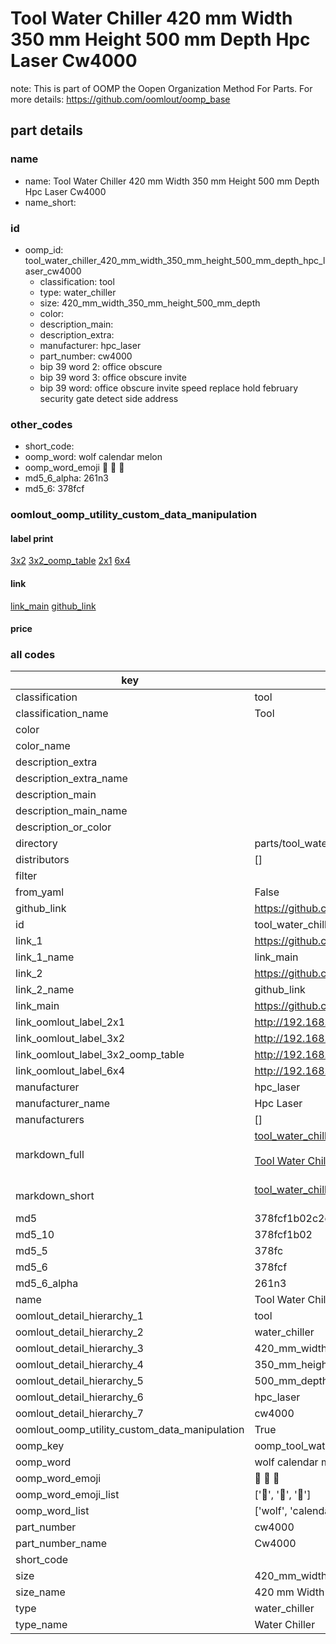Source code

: # Tool Water Chiller 420 mm Width 350 mm Height 500 mm Depth Hpc Laser Cw4000  

note: This is part of OOMP the Oopen Organization Method For Parts. For more details: https://github.com/oomlout/oomp_base

##  part details





### name
* name: Tool Water Chiller 420 mm Width 350 mm Height 500 mm Depth Hpc Laser Cw4000
* name_short: 
### id
* oomp_id: tool_water_chiller_420_mm_width_350_mm_height_500_mm_depth_hpc_laser_cw4000
  * classification: tool
  * type: water_chiller
  * size: 420_mm_width_350_mm_height_500_mm_depth
  * color: 
  * description_main: 
  * description_extra: 
  * manufacturer: hpc_laser
  * part_number: cw4000
  * bip 39 word 2: office obscure
  * bip 39 word 3: office obscure invite
  * bip 39 word: office obscure invite speed replace hold february security gate detect side address

### other_codes
* short_code: 
* oomp_word: wolf calendar melon
* oomp_word_emoji :wolf: :calendar: :melon:
* md5_6_alpha: 261n3
* md5_6: 378fcf






### oomlout_oomp_utility_custom_data_manipulation
#### label print
[3x2](http://192.168.1.245:1112/?label=oomp%20261n3)
[3x2_oomp_table](http://192.168.1.107:1112/?label=oomp%20261n3)
[2x1](http://192.168.1.242:1112/?label=oomp%20261n3)
[6x4](http://192.168.1.55:1112/?label=oomp%20261n3)    

#### link

[link_main](https://github.com/oomlout/oomlout_oomp_current_version_messy/tree/main/parts/tool_water_chiller_420_mm_width_350_mm_height_500_mm_depth_hpc_laser_cw4000) [github_link](https://github.com/oomlout/oomlout_oomp_part_src/tree/main/parts/tool_water_chiller_420_mm_width_350_mm_height_500_mm_depth_hpc_laser_cw4000)                             

#### price







### all codes 
| key | value |  
| --- | --- |  
| classification | tool |  
| classification_name | Tool |  
| color |  |  
| color_name |  |  
| description_extra |  |  
| description_extra_name |  |  
| description_main |  |  
| description_main_name |  |  
| description_or_color |   |  
| directory | parts/tool_water_chiller_420_mm_width_350_mm_height_500_mm_depth_hpc_laser_cw4000 |  
| distributors | [] |  
| filter |  |  
| from_yaml | False |  
| github_link | https://github.com/oomlout/oomlout_oomp_part_src/tree/main/parts/tool_water_chiller_420_mm_width_350_mm_height_500_mm_depth_hpc_laser_cw4000 |  
| id | tool_water_chiller_420_mm_width_350_mm_height_500_mm_depth_hpc_laser_cw4000 |  
| link_1 | https://github.com/oomlout/oomlout_oomp_current_version_messy/tree/main/parts/tool_water_chiller_420_mm_width_350_mm_height_500_mm_depth_hpc_laser_cw4000 |  
| link_1_name | link_main |  
| link_2 | https://github.com/oomlout/oomlout_oomp_part_src/tree/main/parts/tool_water_chiller_420_mm_width_350_mm_height_500_mm_depth_hpc_laser_cw4000 |  
| link_2_name | github_link |  
| link_main | https://github.com/oomlout/oomlout_oomp_current_version_messy/tree/main/parts/tool_water_chiller_420_mm_width_350_mm_height_500_mm_depth_hpc_laser_cw4000 |  
| link_oomlout_label_2x1 | http://192.168.1.242:1112/?label=oomp%20261n3 |  
| link_oomlout_label_3x2 | http://192.168.1.245:1112/?label=oomp%20261n3 |  
| link_oomlout_label_3x2_oomp_table | http://192.168.1.107:1112/?label=oomp%20261n3 |  
| link_oomlout_label_6x4 | http://192.168.1.55:1112/?label=oomp%20261n3 |  
| manufacturer | hpc_laser |  
| manufacturer_name | Hpc Laser |  
| manufacturers | [] |  
| markdown_full | [tool_water_chiller_420_mm_width_350_mm_height_500_mm_depth_hpc_laser_cw4000](https://github.com/oomlout/oomlout_oomp_current_version_messy/tree/main/parts/tool_water_chiller_420_mm_width_350_mm_height_500_mm_depth_hpc_laser_cw4000)<br>[](https://github.com/oomlout/oomlout_oomp_current_version_messy/tree/main/parts/tool_water_chiller_420_mm_width_350_mm_height_500_mm_depth_hpc_laser_cw4000)<br>[Tool Water Chiller 420 Mm Width 350 Mm Height 500 Mm Depth Hpc Laser Cw4000](https://github.com/oomlout/oomlout_oomp_current_version_messy/tree/main/parts/tool_water_chiller_420_mm_width_350_mm_height_500_mm_depth_hpc_laser_cw4000)<br><br> |  
| markdown_short | [tool_water_chiller_420_mm_width_350_mm_height_500_mm_depth_hpc_laser_cw4000](https://github.com/oomlout/oomlout_oomp_current_version_messy/tree/main/parts/tool_water_chiller_420_mm_width_350_mm_height_500_mm_depth_hpc_laser_cw4000)<br><br> |  
| md5 | 378fcf1b02c2ca89b25b6d10ec2614cc |  
| md5_10 | 378fcf1b02 |  
| md5_5 | 378fc |  
| md5_6 | 378fcf |  
| md5_6_alpha | 261n3 |  
| name | Tool Water Chiller 420 mm Width 350 mm Height 500 mm Depth Hpc Laser Cw4000 |  
| oomlout_detail_hierarchy_1 | tool |  
| oomlout_detail_hierarchy_2 | water_chiller |  
| oomlout_detail_hierarchy_3 | 420_mm_width |  
| oomlout_detail_hierarchy_4 | 350_mm_height |  
| oomlout_detail_hierarchy_5 | 500_mm_depth |  
| oomlout_detail_hierarchy_6 | hpc_laser |  
| oomlout_detail_hierarchy_7 | cw4000 |  
| oomlout_oomp_utility_custom_data_manipulation | True |  
| oomp_key | oomp_tool_water_chiller_420_mm_width_350_mm_height_500_mm_depth_hpc_laser_cw4000 |  
| oomp_word | wolf calendar melon |  
| oomp_word_emoji | :wolf: :calendar: :melon: |  
| oomp_word_emoji_list | [':wolf:', ':calendar:', ':melon:'] |  
| oomp_word_list | ['wolf', 'calendar', 'melon'] |  
| part_number | cw4000 |  
| part_number_name | Cw4000 |  
| short_code |  |  
| size | 420_mm_width_350_mm_height_500_mm_depth |  
| size_name | 420 mm Width 350 mm Height 500 mm Depth |  
| type | water_chiller |  
| type_name | Water Chiller |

-*-*-

_Exercise directions_
Your answer should be the number of lines in the records that contain the word "calendar", with nothing added.

_Result of the exercise_
6